In the dark of his bedroom in Nesbit, Judith brings him a Coke float with vanilla ice cream.

“No Diet Coke,” he says, and takes a sip. “Real Coke.”

Somewhere in this nuptial bliss, an odd thing has happened: the faces of the women on the road have grown less distinct in his mind. It used to be that he could call them all back, or many of them, or things about them. “They run through my mind, and I wonder where she’s at now or where some other one is. . . . You can’t hang on to a ball of fire. That time is over. But it happened.”

Now, though, things have changed. “I can’t even hardly remember. . . . Well, I can remember, but it really didn’t amount to nothin’. Not as much as people think.”


He wonders if it might be time to do a new record.

“I think now’s my time to get it again. It’s now or never.”

He always liked that Jolson song, “Bye, Bye, Blackbird.”

“Been thinkin’ about doin’ that.”

He plays it through in his head.

Pack up all my cares and woe

Here I go, singin’ low

Bye, bye, blackbird



He is not worried about his hands.

He looks at them, fingers slightly splayed and crooked, the way they rest on the keys. “It don’t matter,” he likes to say, “what my head does. They know where to go.”

He had to prove so much in his time: that a piano man could lead a band, could be a straight-up star. That a country boy could play the Apollo. That a rock and roller could do big-time, mainstream country. That he was not just a crazy man who wrecked pianos, that he was just living life real loud. A dozen times, that he was not washed up, not done. Now he has to prove, again, that he’s not dead yet.

“I’m back on the spot again,” he says. “I gotta go back in the studio, and prove it all over again. I gotta come out with somethin’ different, that I’ve stored back in my membranes, back there.” In the old days, he recalls, “if somebody wrote a song and it’s pretty good, I’d listen to it and play around with it a little bit,” then leave it alone till he got to the studio to cut it. “Now, it takes time to really learn the song, and get the band into it, and the singers into it, everybody into it. It ain’t just like sittin’ down and doin’ one take. Those days are gone. But of course you can’t think in that way. You gotta think you can still do it the same way.”

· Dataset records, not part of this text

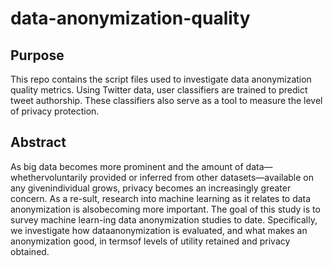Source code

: # data-anonymization-quality

## Purpose
This repo contains the script files used to investigate data anonymization quality metrics. Using Twitter data, user classifiers are trained to predict tweet authorship. These classifiers also serve as a tool to measure the level of privacy protection.

## Abstract
As  big  data  becomes  more  prominent  and  the  amount  of  data—whethervoluntarily  provided  or  inferred  from  other  datasets—available  on  any  givenindividual  grows,  privacy  becomes  an  increasingly  greater  concern.   As  a  re-sult, research into machine learning as it relates to data anonymization is alsobecoming more important.  The goal of this study is to survey machine learn-ing data anonymization studies to date.  Specifically, we investigate how dataanonymization is evaluated, and what makes an anonymization good, in termsof levels of utility retained and privacy obtained.
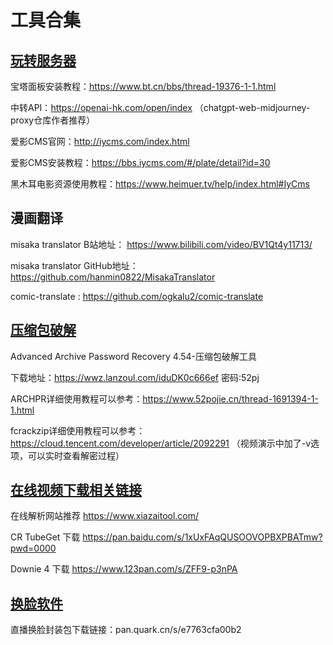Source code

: # 工具合集

## [玩转服务器](https://www.bilibili.com/video/BV1dNzgYoEND)

宝塔面板安装教程：https://www.bt.cn/bbs/thread-19376-1-1.html

中转API：https://openai-hk.com/open/index （chatgpt-web-midjourney-proxy仓库作者推荐）

爱影CMS官网：http://iycms.com/index.html

爱影CMS安装教程：https://bbs.iycms.com/#/plate/detail?id=30

黑木耳电影资源使用教程：https://www.heimuer.tv/help/index.html#IyCms

## 漫画翻译

misaka translator B站地址： https://www.bilibili.com/video/BV1Qt4y11713/

misaka translator GitHub地址：https://github.com/hanmin0822/MisakaTranslator

comic-translate : https://github.com/ogkalu2/comic-translate

## [压缩包破解](https://www.bilibili.com/video/BV162yfYQEv1)

Advanced Archive Password Recovery 4.54-压缩包破解工具

下载地址：https://wwz.lanzoul.com/iduDK0c666ef      密码:52pj

ARCHPR详细使用教程可以参考：https://www.52pojie.cn/thread-1691394-1-1.html

fcrackzip详细使用教程可以参考：https://cloud.tencent.com/developer/article/2092291
（视频演示中加了-v选项，可以实时查看解密过程）

## [在线视频下载相关链接](https://www.bilibili.com/video/BV1WaCUYtEcA)

在线解析网站推荐 https://www.xiazaitool.com/

CR TubeGet 下载 https://pan.baidu.com/s/1xUxFAqQUSOOVOPBXPBATmw?pwd=0000

Downie 4 下载 https://www.123pan.com/s/ZFF9-p3nPA

## [换脸软件](https://www.bilibili.com/video/BV1ozm5YbExy)
直播换脸封装包下载链接：pan.quark.cn/s/e7763cfa00b2
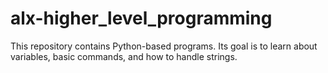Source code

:# alx-higher_level_programming
This repository contains Python-based programs. Its goal is to learn about variables, basic commands, and how to handle strings.
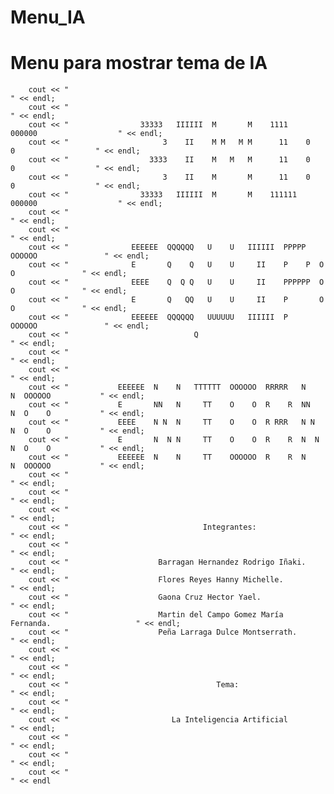 # Menu_IA
# Menu para mostrar tema de IA
        cout << "                                                                             " << endl;
        cout << "                                                                             " << endl;
        cout << "                33333   IIIIII  M       M    1111    000000                  " << endl;
        cout << "                     3    II    M M   M M      11    0    0                  " << endl;
        cout << "                  3333    II    M   M   M      11    0    0                  " << endl;
        cout << "                     3    II    M       M      11    0    0                  " << endl;
        cout << "                33333   IIIIII  M       M    111111  000000                  " << endl;
        cout << "                                                                             " << endl;
        cout << "                                                                             " << endl;
        cout << "              EEEEEE  QQQQQQ   U    U   IIIIII  PPPPP   OOOOOO               " << endl;
        cout << "              E       Q    Q   U    U     II    P    P  O    O               " << endl;
        cout << "              EEEE    Q  Q Q   U    U     II    PPPPPP  O    O               " << endl;
        cout << "              E       Q   QQ   U    U     II    P       O    O               " << endl;
        cout << "              EEEEEE  QQQQQQ   UUUUUU   IIIIII  P       OOOOOO               " << endl;
        cout << "                            Q                                                " << endl;
        cout << "                                                                             " << endl;
        cout << "                                                                             " << endl;
        cout << "           EEEEEE  N    N   TTTTTT  OOOOOO  RRRRR   N    N  OOOOOO           " << endl;
        cout << "           E       NN   N     TT    O    O  R    R  NN   N  O    O           " << endl;
        cout << "           EEEE    N N  N     TT    O    O  R RRR   N N  N  O    O           " << endl;
        cout << "           E       N  N N     TT    O    O  R    R  N  N N  O    O           " << endl;
        cout << "           EEEEEE  N    N     TT    OOOOOO  R    R  N    N  OOOOOO           " << endl;
        cout << "                                                                             " << endl;
        cout << "                                                                             " << endl;
        cout << "                                                                             " << endl;
        cout << "                              Integrantes:                                   " << endl;
        cout << "                                                                             " << endl;
        cout << "                    Barragan Hernandez Rodrigo Iñaki.                        " << endl;
        cout << "                    Flores Reyes Hanny Michelle.                             " << endl;
        cout << "                    Gaona Cruz Hector Yael.                                  " << endl;
        cout << "                    Martin del Campo Gomez María Fernanda.                   " << endl;
        cout << "                    Peña Larraga Dulce Montserrath.                          " << endl;
        cout << "                                                                             " << endl;
        cout << "                                                                             " << endl;
        cout << "                                 Tema:                                       " << endl;
        cout << "                                                                             " << endl;
        cout << "                       La Inteligencia Artificial                            " << endl;
        cout << "                                                                             " << endl;
        cout << "                                                                             " << endl;
        cout << "                                                                             " << endl
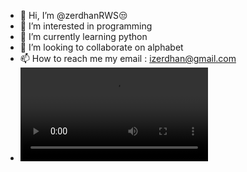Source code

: - 👋 Hi, I’m @zerdhanRWS😒
- 👀 I’m interested in programming
- 🌱 I’m currently learning python
- 💞️ I’m looking to collaborate on alphabet
- 📫 How to reach me my email : izerdhan@gmail.com
- ![banner](https://cdnl.iconscout.com/lottie/premium/preview-watermark/greeting-man-4648079-3870380.mp4)

<!---
zerdhanRWS/zerdhanRWS is a ✨ special ✨ repository because its `README.md` (this file) appears on your GitHub profile.
You can click the Preview link to take a look at your changes.
--->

That has always been the trick. If you want to do anything worth a flip, you must live in the past, at least a little bit, because that is where the magic was. That was why he was always so much more exciting live, where his mind could wander free and string together things he loved or half remembered. It was why he went back to the past again and again to find the words, the music. What is wrong with living in the past, he knew as well as anyone alive, if the past was better?


“I’ve had an interestin’ life,” he says, “haven’t I?”

He had said, at the beginning of interviews for this book, that he “had been lucky at everything, except life.” He has had some time to think about that, and he is no longer sure.

His Chihuahua, Topaz Junior, eyes the people who come and go from the room with ill intent. He eyes everyone with ill intent, except Jerry Lee, and he bites anyone who tries to remove him from his place on the soft quilt between his feet.

“But you wouldn’t bite Daddy, would you?”